Through documentary photography and interviews, the project explores their migratory journeys, their professional integration, and the working conditions linked to their different statuses.
It gives voice to their experiences during the pandemic: their fight against a little-known virus, their fears, moments of uncertainty, but also their resilience, their achievements, and the recognition of their essential contribution.
- This project combines documentary photography, sound and social research to highlight issues of migration, healthcare and visibility.





Treating the Pandemic: I Chose Hands
A photographic project on care, migration, and memory during COVID-19
“Blessed are the moments, the millimetres, the shadows of small things.” — Fernando Pessoa
Born from a collaboration with sociologist Francesca Sirna (CNRS, Marseille), this photographic project explores the lived experiences of foreign-trained healthcare workers in southern France during the COVID-19 pandemic.
Between hospital corridors and intimate interiors, between exile and belonging, each story unfolds at the intersection of care, migration, and personal transformation.
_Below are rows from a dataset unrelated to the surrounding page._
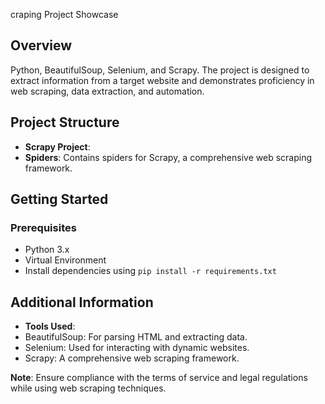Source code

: craping Project Showcase

## Overview

 Python, BeautifulSoup, Selenium, and Scrapy. The project is designed to extract information from a target website and demonstrates proficiency in web scraping, data extraction, and automation.

## Project Structure

- **Scrapy Project**:
- **Spiders**: Contains spiders for Scrapy, a comprehensive web scraping framework.

## Getting Started

### Prerequisites

- Python 3.x
- Virtual Environment
- Install dependencies using `pip install -r requirements.txt`

## Additional Information

- **Tools Used**:
- BeautifulSoup: For parsing HTML and extracting data.
- Selenium: Used for interacting with dynamic websites.
- Scrapy: A comprehensive web scraping framework.


**Note**: Ensure compliance with the terms of service and legal regulations while using web scraping techniques.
Where words fall short, images remain
Some stories resist language.
During the interviews, voices carried memories of effort, displacement, resilience—sometimes pain. Not all journeys were marked by suffering, yet all bore the weight of decisive choices: to leave, to learn, to care, to begin again.
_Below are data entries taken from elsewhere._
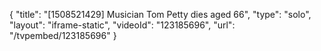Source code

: {
    "title": "[1508521429] Musician Tom Petty dies aged 66",
    "type": "solo",
    "layout": "iframe-static",
    "videoId": "123185696",
    "url": "\/tvpembed\/123185696"
}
Photography entered where words hesitated.
Each encounter became a suspended moment—brief, intense—where past and present coexisted, and where emotion resurfaced through gesture, silence, and presence.
A photography of encounter
My practice does not begin with an image in mind.
It begins with a meeting.
The camera is not a tool of capture but of relation: it connects, protects, creates distance, and allows closeness. Looking through the viewfinder, I step aside from the noise of the world. Something quieter emerges.
A shared rhythm.
A fragile trust.
Photography, here, is an act of attention and care.
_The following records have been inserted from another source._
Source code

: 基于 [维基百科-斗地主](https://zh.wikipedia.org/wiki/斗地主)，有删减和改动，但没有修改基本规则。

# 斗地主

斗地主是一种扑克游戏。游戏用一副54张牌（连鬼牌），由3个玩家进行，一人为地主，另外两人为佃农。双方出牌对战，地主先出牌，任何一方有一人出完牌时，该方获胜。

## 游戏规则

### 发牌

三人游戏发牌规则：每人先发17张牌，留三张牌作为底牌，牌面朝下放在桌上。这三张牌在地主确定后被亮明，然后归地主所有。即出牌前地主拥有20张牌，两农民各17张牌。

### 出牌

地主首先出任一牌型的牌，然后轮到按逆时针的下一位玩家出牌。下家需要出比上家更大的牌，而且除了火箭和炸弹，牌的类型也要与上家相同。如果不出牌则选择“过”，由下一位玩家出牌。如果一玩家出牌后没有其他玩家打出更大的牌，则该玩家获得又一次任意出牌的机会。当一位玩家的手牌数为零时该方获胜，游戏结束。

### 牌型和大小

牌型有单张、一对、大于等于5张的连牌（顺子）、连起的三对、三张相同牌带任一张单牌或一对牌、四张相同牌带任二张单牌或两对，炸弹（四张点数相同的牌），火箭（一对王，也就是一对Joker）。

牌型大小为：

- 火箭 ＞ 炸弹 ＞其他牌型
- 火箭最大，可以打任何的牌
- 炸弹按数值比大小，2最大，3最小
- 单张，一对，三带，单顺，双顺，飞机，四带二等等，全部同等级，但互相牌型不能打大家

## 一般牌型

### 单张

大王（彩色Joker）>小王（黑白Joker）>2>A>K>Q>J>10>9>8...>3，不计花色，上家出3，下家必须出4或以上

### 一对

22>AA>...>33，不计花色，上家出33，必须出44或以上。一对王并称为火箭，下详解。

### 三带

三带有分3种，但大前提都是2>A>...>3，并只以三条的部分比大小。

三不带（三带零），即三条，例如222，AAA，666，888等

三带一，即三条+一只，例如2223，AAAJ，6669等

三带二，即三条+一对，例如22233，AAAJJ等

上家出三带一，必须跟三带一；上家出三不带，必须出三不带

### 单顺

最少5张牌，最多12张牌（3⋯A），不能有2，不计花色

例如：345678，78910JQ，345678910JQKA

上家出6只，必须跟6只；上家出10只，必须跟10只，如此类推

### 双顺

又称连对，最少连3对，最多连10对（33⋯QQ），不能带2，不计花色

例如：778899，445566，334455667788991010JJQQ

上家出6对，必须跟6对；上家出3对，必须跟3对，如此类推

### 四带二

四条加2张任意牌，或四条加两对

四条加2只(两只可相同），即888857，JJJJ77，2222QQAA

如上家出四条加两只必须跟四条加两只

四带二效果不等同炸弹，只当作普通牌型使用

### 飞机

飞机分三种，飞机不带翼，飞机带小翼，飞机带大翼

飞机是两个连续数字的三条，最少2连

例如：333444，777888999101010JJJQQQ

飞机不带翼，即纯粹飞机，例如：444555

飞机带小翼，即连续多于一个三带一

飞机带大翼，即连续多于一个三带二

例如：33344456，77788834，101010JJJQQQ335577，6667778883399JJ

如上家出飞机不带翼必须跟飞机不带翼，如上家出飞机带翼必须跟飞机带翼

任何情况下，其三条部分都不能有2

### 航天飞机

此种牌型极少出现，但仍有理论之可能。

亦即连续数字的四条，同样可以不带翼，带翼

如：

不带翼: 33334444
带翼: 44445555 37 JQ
Objects, traces, and what remains
Photographs were taken in homes, hospitals, and meaningful places—spaces inhabited not only by people, but by memory.
Objects appear as silent witnesses:
a bag filled with farewells,
a pendant carrying names,
a prayer mat,
a photograph sent from afar.
For those who migrate, objects are not neutral. They hold threads—between past and present, absence and presence, loss and continuity.
To lose them is sometimes to lose a part of oneself.
I chose hands
During the pandemic, faces disappeared behind masks.
Hands did not.
Hands that heal, that examine, that reassure.
Hands that write, that wait, that tremble.
Hands that carry lives—and sometimes, the weight of them.
They were feared as vectors of contagion.
They became distance.
And yet, they remained what they have always been:
our first tools of care.
In this documentary photography project on COVID-19, I chose to photograph hands as one would photograph a face—seeking expression, identity, and truth.
Because hands reveal what words cannot.
Because hands remember.
Because hands take care.
Between documentary and cinema
The visual language of the project borrows from cinema.
Healthcare workers appear not as distant figures, but as protagonists—complex, luminous, sometimes fragile. Not heroes as myth, but as presence.
Through layered compositions—gestures, spaces, fragments of life—the work resists simplification. It insists on human complexity.
Towards an inclusive gaze
This project questions how we see—and how we value.
Can a person be reduced to a function, a role, a profession?
Or can we learn to recognize what exceeds it:
histories, attachments, invisible struggles, quiet strengths?
To look differently is already to begin changing.